Thankfulness: Day 5--Homeschooling

There are plenty of reasons to avoid sending your kids to public schools, but I'd like to focus on five reasons I'm thankful I homeschool my kids.

1. I get to parent my kids instead of relying on an outsider. Parents who are active and involved in their kids' lives have a greater influence on their kids' attitudes and behaviors. Schools have gradually adopted the idea that they are to act in place of parents and have shifted their focus from merely teaching the basics of reading, writing and arithmetic, to sex education and politically correct thinking. I'm thankful to be able to spend extra time with my kids and talk to them about life beyond the basics of academia.



2. We get to work on character formation as well as academic formation. This follows upon the first idea that parents should have the most influence on their kids. Unless our kids are well-formed to be responsible, self-disciplined, respectful young adults, their academic formation will be worth diddly-squat. Character formation comes first.

3. I know my kids' needs better than the so-called "experts." This has been proven true to me time and time again. No standardized test can reveal to me things I didn't already know after daily lessons with my kids. We need to work on reading comprehension, spelling, math facts...whatever it is, I'm already on it. In fact, those standardized tests can't tell me some things I'm quite aware of. Junior may need work on his cursive writing or his study habits, or his attention to detail. These are things I know about without having an expert tell me.

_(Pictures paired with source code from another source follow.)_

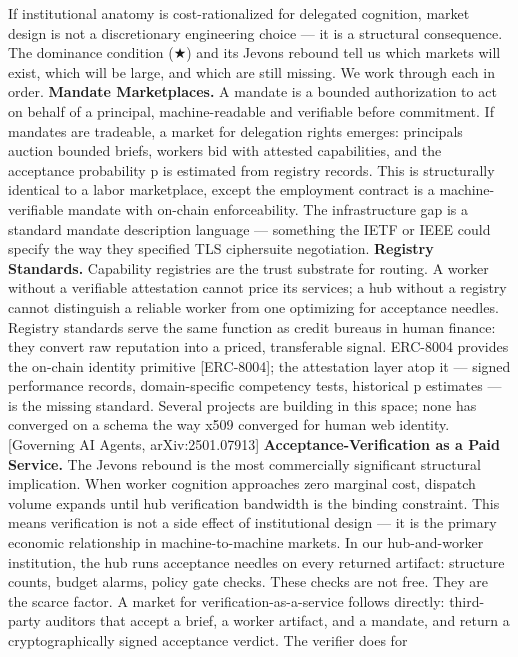 \documentclass[
]{article}
\newcounter{none} %
\begin{document}
If institutional anatomy is cost-rationalized for delegated cognition,
market design is not a discretionary engineering choice --- it is a
structural consequence. The dominance condition (★) and its Jevons
rebound tell us which markets will exist, which will be large, and which
are still missing. We work through each in order. \textbf{Mandate
Marketplaces.} A mandate is a bounded authorization to act on behalf of
a principal, machine-readable and verifiable before commitment. If
mandates are tradeable, a market for delegation rights emerges:
principals auction bounded briefs, workers bid with attested
capabilities, and the acceptance probability p is estimated from
registry records. This is structurally identical to a labor marketplace,
except the employment contract is a machine-verifiable mandate with
on-chain enforceability. The infrastructure gap is a standard mandate
description language --- something the IETF or IEEE could specify the
way they specified TLS ciphersuite negotiation. \textbf{Registry
Standards.} Capability registries are the trust substrate for routing. A
worker without a verifiable attestation cannot price its services; a hub
without a registry cannot distinguish a reliable worker from one
optimizing for acceptance needles. Registry standards serve the same
function as credit bureaus in human finance: they convert raw reputation
into a priced, transferable signal. ERC-8004 provides the on-chain
identity primitive {[}ERC-8004{]}; the attestation layer atop it ---
signed performance records, domain-specific competency tests, historical
p estimates --- is the missing standard. Several projects are building
in this space; none has converged on a schema the way x509 converged for
human web identity. {[}Governing AI Agents, arXiv:2501.07913{]}
\textbf{Acceptance-Verification as a Paid Service.} The Jevons rebound
is the most commercially significant structural implication. When worker
cognition approaches zero marginal cost, dispatch volume expands until
hub verification bandwidth is the binding constraint. This means
verification is not a side effect of institutional design --- it is the
primary economic relationship in machine-to-machine markets. In our
hub-and-worker institution, the hub runs acceptance needles on every
returned artifact: structure counts, budget alarms, policy gate checks.
These checks are not free. They are the scarce factor. A market for
verification-as-a-service follows directly: third-party auditors that
accept a brief, a worker artifact, and a mandate, and return a
cryptographically signed acceptance verdict. The verifier does for
\end{document}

4. We have time to nurture creativity. Home learning is often more laid back, relaxed and less stressful than school. We're free to explore questions and lines of inquiry that might not be on the lesson plan for the day. We're free to ditch the entire day's lesson plan if the weather beckons us outside to explore the natural world rather than our textbooks. When I think back on what I learned in school, most things that come to mind aren't in textbooks. They're things I did or experienced. Field trips, story time, active movement. Those types of things have a way of engaging the brain that passive learning can't.

5. We are the school of life. Everything kids need to learn to be responsible adults can be learned at home. Learning how to learn and how to be an independent learner are skills that I believe are best learned at home. Schools are good at teaching kids how to conform, how to get along with others (in other words, avoid the bullies), follow the rules and turn in your work on time. The trend in schools towards collaborative learning kills the independent spirit that gave us men like Benjamin Franklin and Thomas Edison. A couple of my kids were recently told by a teacher the best way to learn is in a group setting and that it's nearly impossible to learn anything on your own. I think Abraham Lincoln would have disagreed with that statement, as would millions of homeschoolers.

Today I'm thankful for the opportunity to homeschool my kids.